Billboards around Los Angeles have been called many names during the past several years — a blight, a crime, a dangerous distraction for drivers. There are a few other names for them, though: history and art.

A billboard advertising a David Bowie concert illustrates how the signs were used to promote musical entertainers over the years. (photo by Robert Landau)
On Tuesday night, the City of West Hollywood’s annual Historic Preservation Celebration paid homage to the billboards of the Sunset Strip.
“It may seem strange that we’re honoring billboards – advertising art – at a preservation event,” said Gail Ostergren, a member of the Historic Preservation Commission. “We think of historical preservation as things that are long-lived, whereas billboards are commercial and inherently ephemeral.

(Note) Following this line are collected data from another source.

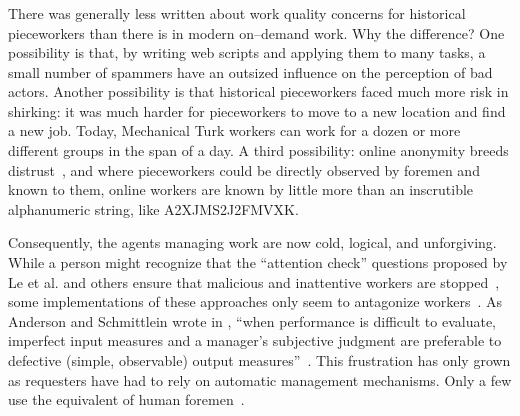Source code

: \documentclass[pn4226]{subfiles}
\begin{document}
\subsubsection{\whatchanged}

\begin{comment}
	*workers make little money but love autonomy --- workers make little money
	workers blamed for quality --- ???
	both cases, sociality is hard
	*collective action hard --- collective action succeeded
	- algorithms, not managers
\end{comment}

There was generally less written about work quality concerns for historical pieceworkers than there is in modern on--demand work. 
Why the difference? 
One possibility is that, by writing web scripts and applying them to many tasks,
a small number of spammers have an outsized influence on the perception of bad actors.
Another possibility is that historical pieceworkers faced much more risk in shirking:
it was much harder for pieceworkers to move to a new location and find a new job.
Today, Mechanical Turk workers can work for a dozen or more different groups in the span of a day.
A third possibility: online anonymity breeds distrust~\cite{friedman2000trust}, and
where pieceworkers could be directly observed by foremen and known to them,
online workers are known by little more than an inscrutible alphanumeric string, like A2XJMS2J2FMVXK.



Consequently,
the agents managing work are now
cold, logical, and unforgiving.
While a person might recognize that the ``attention check'' questions
proposed by Le et al. and others ensure that
malicious and inattentive workers are stopped~\cite{le2010ensuring,AAAIW113995},
some implementations of these approaches
only seem to antagonize workers~\cite{takingAHITMcInnis}.
As Anderson and Schmittlein wrote in \citeyear{10.2307/2555446},
``when performance is difficult to evaluate,
imperfect input measures and
a manager's subjective judgment are preferable to
defective (simple, observable) output measures''~\cite{10.2307/2555446}.
This frustration has only grown as requesters have had to rely on automatic management mechanisms.
Only a few use the equivalent of human foremen~\cite{haas2015argonaut,kulkarni2012mobileworks}.
\end{document}
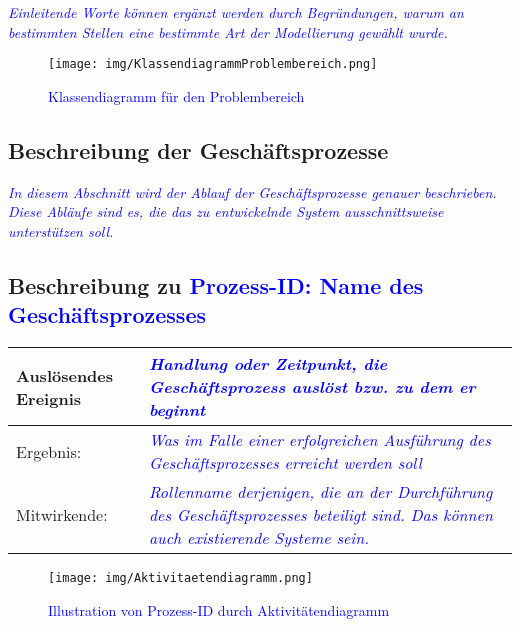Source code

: \textcolor{blue}{\textit{Einleitende Worte können ergänzt werden durch Begründungen, warum an bestimmten Stellen eine bestimmte Art der Modellierung gewählt wurde.}}

\begin{figure}[H]
\centering
\texttt{[image: img/KlassendiagrammProblembereich.png]}
\caption{\textcolor{blue}{Klassendiagramm für den Problembereich}}
\label{KlassendiagramProblembereich}
\end{figure}

\subsection{Beschreibung der Geschäftsprozesse}
\textcolor{blue}{\textit{In diesem Abschnitt wird der Ablauf der Geschäftsprozesse genauer beschrieben. Diese Abläufe sind es, die das zu entwickelnde System ausschnittsweise unterstützen soll.}}

\subsection{Beschreibung zu \textcolor{blue}{Prozess-ID: Name des Geschäftsprozesses}}

\begin{table}[H]
    \begin{tabularx}{\textwidth}{| X | X |} 
	\hline    
    Auslösendes Ereignis & \textcolor{blue}{\textit{Handlung oder Zeitpunkt, die Geschäftsprozess auslöst bzw. zu dem er beginnt}} \\ \hline
    Ergebnis:            & \textcolor{blue}{\textit{Was im Falle einer erfolgreichen Ausführung des Geschäftsprozesses erreicht werden soll}} \\ \hline
    Mitwirkende:         & \textcolor{blue}{\textit{Rollenname derjenigen, die an der Durchführung des Geschäftsprozesses beteiligt sind. Das können auch existierende Systeme sein.}} \\ \hline
    \end{tabularx}
\end{table}

\begin{figure}[H]
\centering
\texttt{[image: img/Aktivitaetendiagramm.png]}
\caption{\textcolor{blue}{Illustration von Prozess-ID durch Aktivitätendiagramm}}
\label{Aktivitaetendiagramm}
\end{figure}
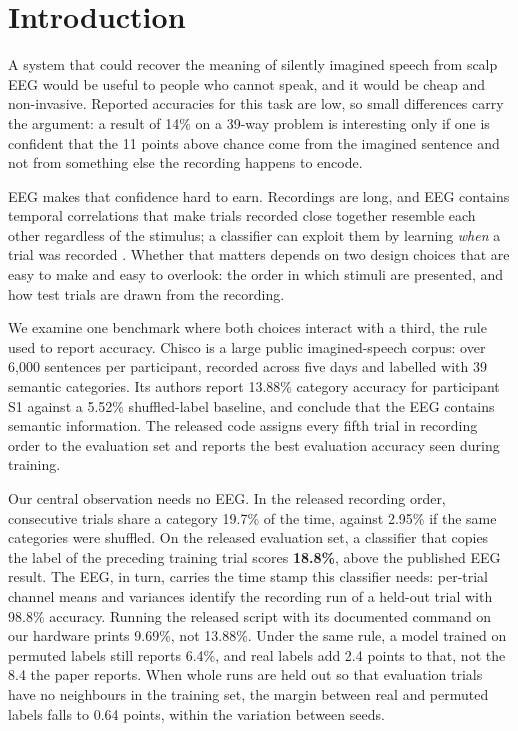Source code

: \section{Introduction}
\label{sec:intro}

A system that could recover the meaning of silently imagined speech from scalp EEG would be useful
to people who cannot speak, and it would be cheap and non-invasive. Reported accuracies for this
task are low, so small differences carry the argument: a result of 14\% on a 39-way problem is
interesting only if one is confident that the 11 points above chance come from the imagined
sentence and not from something else the recording happens to encode.

EEG makes that confidence hard to earn. Recordings are long, and EEG contains temporal
correlations that make trials recorded close together resemble each other regardless of the
stimulus; a classifier can exploit them by learning \emph{when} a trial was recorded
\citep{li2021perils}. Whether that matters depends on
two design choices that are easy to make and easy to overlook: the order in which stimuli are
presented, and how test trials are drawn from the recording.

We examine one benchmark where both choices interact with a third, the rule used to report
accuracy. Chisco \citep{zhang2024chisco} is a large public imagined-speech corpus: over 6{,}000
sentences per participant, recorded across five days and labelled with 39 semantic categories.
Its authors report 13.88\% category accuracy for participant S1 against a 5.52\% shuffled-label
baseline, and conclude that the EEG contains semantic information. The released code assigns every
fifth trial in recording order to the evaluation set and reports the best evaluation accuracy seen
during training.

Our central observation needs no EEG. In the released recording order, consecutive trials share a
category 19.7\% of the time, against 2.95\% if the same categories were shuffled. On the released
evaluation set, a classifier that copies the label of the preceding training trial scores
\textbf{18.8\%}, above the published EEG result. The EEG, in turn, carries the time stamp this
classifier needs: per-trial channel means and variances identify the recording run of a held-out
trial with 98.8\% accuracy. Running the released script with its documented command on our
hardware prints 9.69\%, not 13.88\%. Under the same rule, a model trained on permuted labels still
reports 6.4\%, and real labels add 2.4 points to that, not the 8.4 the paper reports. When whole
runs are held out so that evaluation trials have no neighbours in the training set, the margin
between real and permuted labels falls to 0.64 points, within the variation between seeds.

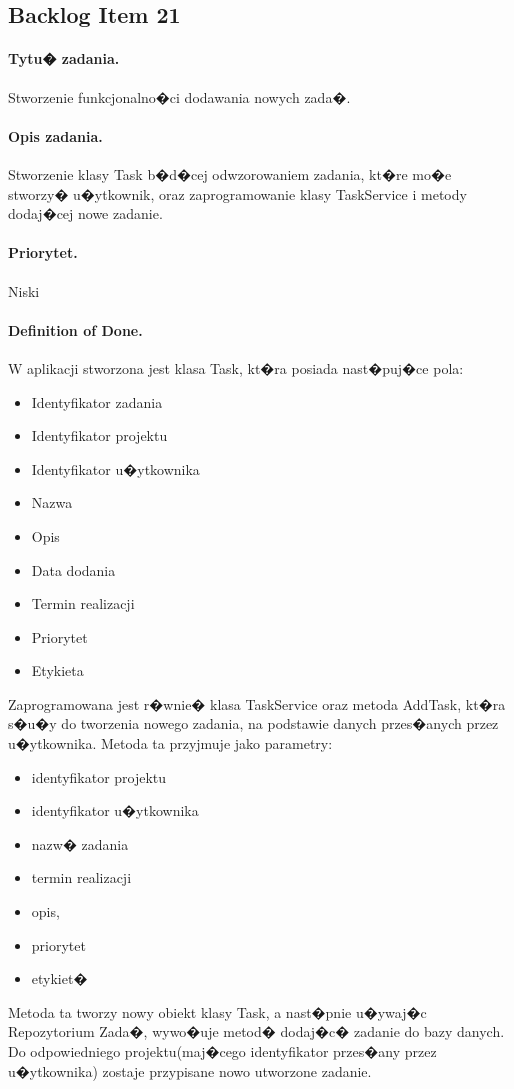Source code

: ﻿\documentclass[a4paper]{article}
\begin{document}
\subsection{Backlog Item 21} 
\paragraph{Tytu� zadania.}  Stworzenie funkcjonalno�ci dodawania nowych zada�.
\paragraph{Opis zadania.} Stworzenie klasy Task b�d�cej odwzorowaniem zadania, kt�re mo�e stworzy� u�ytkownik, oraz zaprogramowanie klasy TaskService i metody dodaj�cej nowe zadanie.
\paragraph{Priorytet.} Niski
\paragraph{Definition of Done.} W aplikacji stworzona jest klasa Task, kt�ra posiada nast�puj�ce pola:
\begin{itemize}
\item Identyfikator zadania
\item Identyfikator projektu
\item Identyfikator u�ytkownika
\item Nazwa
\item Opis
\item Data dodania
\item Termin realizacji
\item Priorytet
\item Etykieta
\end{itemize}
Zaprogramowana jest r�wnie� klasa TaskService oraz metoda AddTask, kt�ra s�u�y do tworzenia nowego zadania, na podstawie danych przes�anych przez u�ytkownika. Metoda ta przyjmuje jako parametry:
\begin{itemize}
\item identyfikator projektu
\item identyfikator u�ytkownika
\item nazw� zadania
\item termin realizacji
\item opis, 
\item priorytet
\item etykiet�
\end{itemize}
Metoda ta tworzy nowy obiekt klasy Task, a nast�pnie u�ywaj�c Repozytorium Zada�, wywo�uje metod� dodaj�c� zadanie do bazy danych. Do odpowiedniego projektu(maj�cego identyfikator przes�any przez u�ytkownika) zostaje przypisane nowo utworzone zadanie.
\end{document}
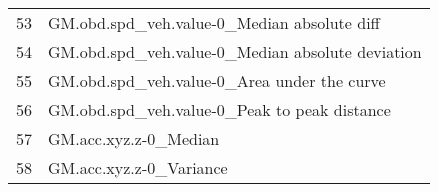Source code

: \begin{tabular}{ll}
53 &       GM.obd.spd\_veh.value-0\_Median absolute diff \\
54 &  GM.obd.spd\_veh.value-0\_Median absolute deviation \\
55 &       GM.obd.spd\_veh.value-0\_Area under the curve \\
56 &      GM.obd.spd\_veh.value-0\_Peak to peak distance \\
57 &                             GM.acc.xyz.z-0\_Median \\
58 &                           GM.acc.xyz.z-0\_Variance \\
\bottomrule
\end{tabular}

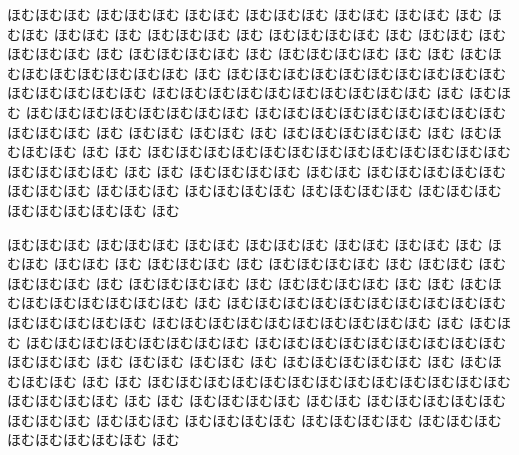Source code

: \documentclass[a4paper]{article}
\begin{document}
\begin{exechomuhomu}
ほむほむほむ ほむほむほむ ほむほむ ほむほむほむ ほむほむ ほむほむ ほむ
ほむほむ ほむほむ ほむ ほむほむほむ ほむ ほむほむほむほむ ほむ
 ほむほむ ほむ ほむほむほむ ほむ ほむほむほむほむ ほむ ほむほむほむほむ ほむ
 ほむ ほむほむほむほむほむほむほむほむ ほむ ほむほむほむほむほむほむほむほむほむほむ
 ほむほむほむほむほむ ほむほむほむほむほむほむほむほむほむほむ ほむ ほむほむ
 ほむほむほむほむほむほむほむほむ ほむほむほむほむほむほむほむほむほむほむほむほむ
 ほむ ほむほむ ほむほむ ほむ ほむほむほむほむほむ ほむ ほむほむほむほむ ほむ
ほむ ほむほむほむほむほむほむほむほむほむほむほむほむほむほむほむほむほむ ほむ
 ほむ ほむほむほむほむ ほむほむ ほむほむほむほむほむほむほむほむ
 ほむほむほむ ほむほむほむほむ ほむほむほむほむ ほむほむほむほむほむほむほむほむ
ほむ
\end{exechomuhomu}

{\ttfamily\begin{exechomuhomu*}
ほむほむほむ ほむほむほむ ほむほむ ほむほむほむ ほむほむ ほむほむ ほむ
ほむほむ ほむほむ ほむ ほむほむほむ ほむ ほむほむほむほむ ほむ
 ほむほむ ほむ ほむほむほむ ほむ ほむほむほむほむ ほむ ほむほむほむほむ ほむ
 ほむ ほむほむほむほむほむほむほむほむ ほむ ほむほむほむほむほむほむほむほむほむほむ
 ほむほむほむほむほむ ほむほむほむほむほむほむほむほむほむほむ ほむ ほむほむ
 ほむほむほむほむほむほむほむほむ ほむほむほむほむほむほむほむほむほむほむほむほむ
 ほむ ほむほむ ほむほむ ほむ ほむほむほむほむほむ ほむ ほむほむほむほむ ほむ
ほむ ほむほむほむほむほむほむほむほむほむほむほむほむほむほむほむほむほむ ほむ
 ほむ ほむほむほむほむ ほむほむ ほむほむほむほむほむほむほむほむ
 ほむほむほむ ほむほむほむほむ ほむほむほむほむ ほむほむほむほむほむほむほむほむ
ほむ
\end{exechomuhomu*}}
\end{document}
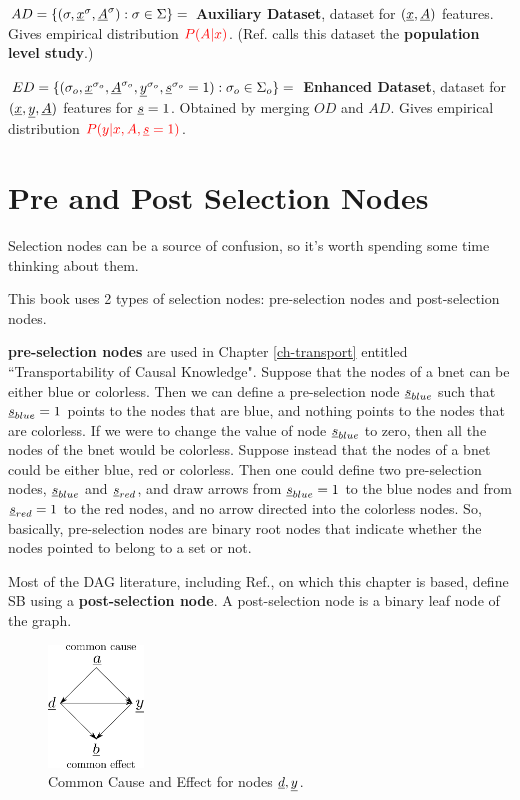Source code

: $AD=\{(\sigma, {\underline{x}}^\sigma,{\underline{A}}^\sigma):\sigma\in\Sigma\}=$
{\bf Auxiliary Dataset}, dataset for $({\underline{x}}, {\underline{A}})$ features.
Gives empirical
distribution $\color{red}{P(A|x)}$.
(Ref.\cite{bare-sb-removal}
calls this dataset the
{\bf population level study}.)


$ED=\{({\sigma_o},{\underline{x}}^{\sigma_o}, {\underline{A}}^{\sigma_o}, {\underline{y}}^{\sigma_o},
{\underline{s}}^{\sigma_o}=1):{\sigma_o}\in\Sigma_o\}=$
{\bf Enhanced Dataset}, dataset for $({\underline{x}},{\underline{y}}, {\underline{A}})$ features
for ${\underline{s}}=1$.
Obtained by merging $OD$ and $AD$.
Gives empirical
distribution $\color{red}{P(y|x, A, {\underline{s}}=1)}$.

\section{Pre and Post Selection Nodes}
Selection
nodes can be a source
of confusion,
so it's worth
spending some time
thinking about them.

This book uses 2 types of selection nodes:
pre-selection nodes and post-selection nodes.

{\bf pre-selection nodes} are used
in Chapter \ref{ch-transport}
entitled ``Transportability
of Causal Knowledge".
Suppose that the nodes
of a bnet can be either
blue or colorless.
Then we can define
a pre-selection
node ${\underline{s}}_{blue}$
such that
${\underline{s}}_{blue}=1$
points
to the nodes that
are blue, and
nothing
points
to the nodes that are
colorless.
If we were to
change the value of
node ${\underline{s}}_{blue}$ to
zero,
then all the nodes
of the bnet would be colorless.
Suppose instead that
the nodes of a bnet
could be either
blue, red or colorless.
Then one could define
two pre-selection nodes,
${\underline{s}}_{blue}$
and ${\underline{s}}_{red}$,
and
draw arrows
from ${\underline{s}}_{blue}=1$
to the blue nodes
and from
${\underline{s}}_{red}=1$
to the red nodes, and no arrow
directed into the colorless nodes.
So, basically, pre-selection nodes
are binary {\color{red}root} nodes
that indicate
whether the nodes pointed to
belong to a set or not.

Most of the DAG literature,
including Ref.\cite{bare-sb-removal},
on which this chapter is based,
define SB using a {\bf post-selection node}.
A post-selection node
is a binary {\color {red}leaf} node
of the graph.

\begin{figure}[h!]
\centering
\includegraphics[width=1in]
{sb-removal/common-cause-effect.png}
\caption{Common Cause
and Effect for
nodes ${\underline{d}},{\underline{y}}$.}
\label{fig-common-cause-effect}
\end{figure}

But when you ask people what they think of when they think of the Sunset Strip, you get two answers: nightlife and billboards. The pictures and the ads constantly change, but the billboards themselves are fixtures.”
“We used to be called the Cultural Heritage Commission,” said Bruce Kaye, chair of the Historic Preservation Commission. “Part of our mandate is to preserve culture. Even though billboards are meant to be very temporary, there are certain billboards that live on in people’s minds. It’s part of the culture we don’t look at fondly now, but for a generation, it was defining.”
Photographer Robert Landau first began documenting the billboards on the Sunset Strip in the 1960s, when, he said, most of them were hand-painted. Between Woodstock, in 1969, and the dawn of music videos in 1981, Landau said billboards enjoyed a “golden age” whose pinnacle was seen on the Sunset Strip, where the billboards documented a specific moment in music and culture.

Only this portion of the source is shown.